TASK INSTRUCTIONS: Exactly as written, return the entries below, minus any pictures.

SUPPLIED RECORDS:
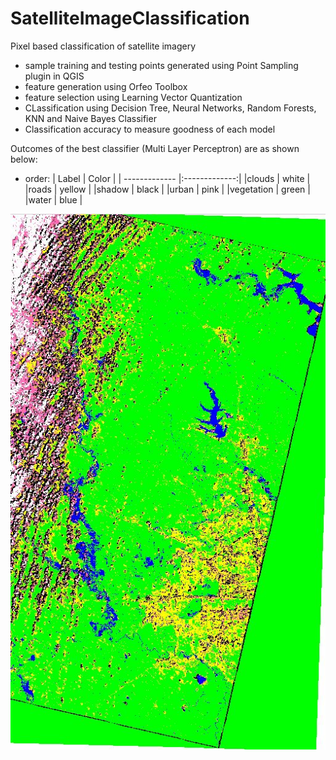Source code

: # SatelliteImageClassification
Pixel based classification of satellite imagery
- sample training and testing points generated using Point Sampling plugin in QGIS
- feature generation using Orfeo Toolbox
- feature selection using Learning Vector Quantization
- CLassification using Decision Tree, Neural Networks, Random Forests, KNN and Naive Bayes Classifier
- Classification accuracy to measure goodness of each model

Outcomes of the best classifier (Multi Layer Perceptron) are as shown below:

- order: 
| Label        | Color           |
| ------------- |:-------------:| 
|clouds      | white | 
|roads      | yellow |
|shadow      | black |
|urban      | pink |
|vegetation      | green |
|water      | blue |

![Alt text](mlpf1.JPG?raw=true "Multi Layer Perceptron Classification")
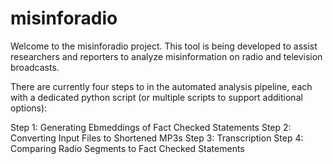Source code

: # misinforadio

Welcome to the misinforadio project. This tool is being developed to assist researchers and reporters to analyze misinformation on radio and television broadcasts.

There are currently four steps to in the automated analysis pipeline, each with a dedicated python script (or multiple scripts to support additional options):

Step 1: Generating Ebmeddings of Fact Checked Statements
Step 2: Converting Input Files to Shortened MP3s
Step 3: Transcription
Step 4: Comparing Radio Segments to Fact Checked Statements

RESULT:
Source code

: # SatelliteImageClassification
Pixel based classification of satellite imagery
- sample training and testing points generated using Point Sampling plugin in QGIS
- feature generation using Orfeo Toolbox
- feature selection using Learning Vector Quantization
- CLassification using Decision Tree, Neural Networks, Random Forests, KNN and Naive Bayes Classifier
- Classification accuracy to measure goodness of each model

Outcomes of the best classifier (Multi Layer Perceptron) are as shown below:

- order: 
| Label        | Color           |
| ------------- |:-------------:| 
|clouds      | white | 
|roads      | yellow |
|shadow      | black |
|urban      | pink |
|vegetation      | green |
|water      | blue |

![Alt text](mlpf1.JPG?raw=true "Multi Layer Perceptron Classification")
Source code

: # misinforadio

Welcome to the misinforadio project. This tool is being developed to assist researchers and reporters to analyze misinformation on radio and television broadcasts.

There are currently four steps to in the automated analysis pipeline, each with a dedicated python script (or multiple scripts to support additional options):

Step 1: Generating Ebmeddings of Fact Checked Statements
Step 2: Converting Input Files to Shortened MP3s
Step 3: Transcription
Step 4: Comparing Radio Segments to Fact Checked Statements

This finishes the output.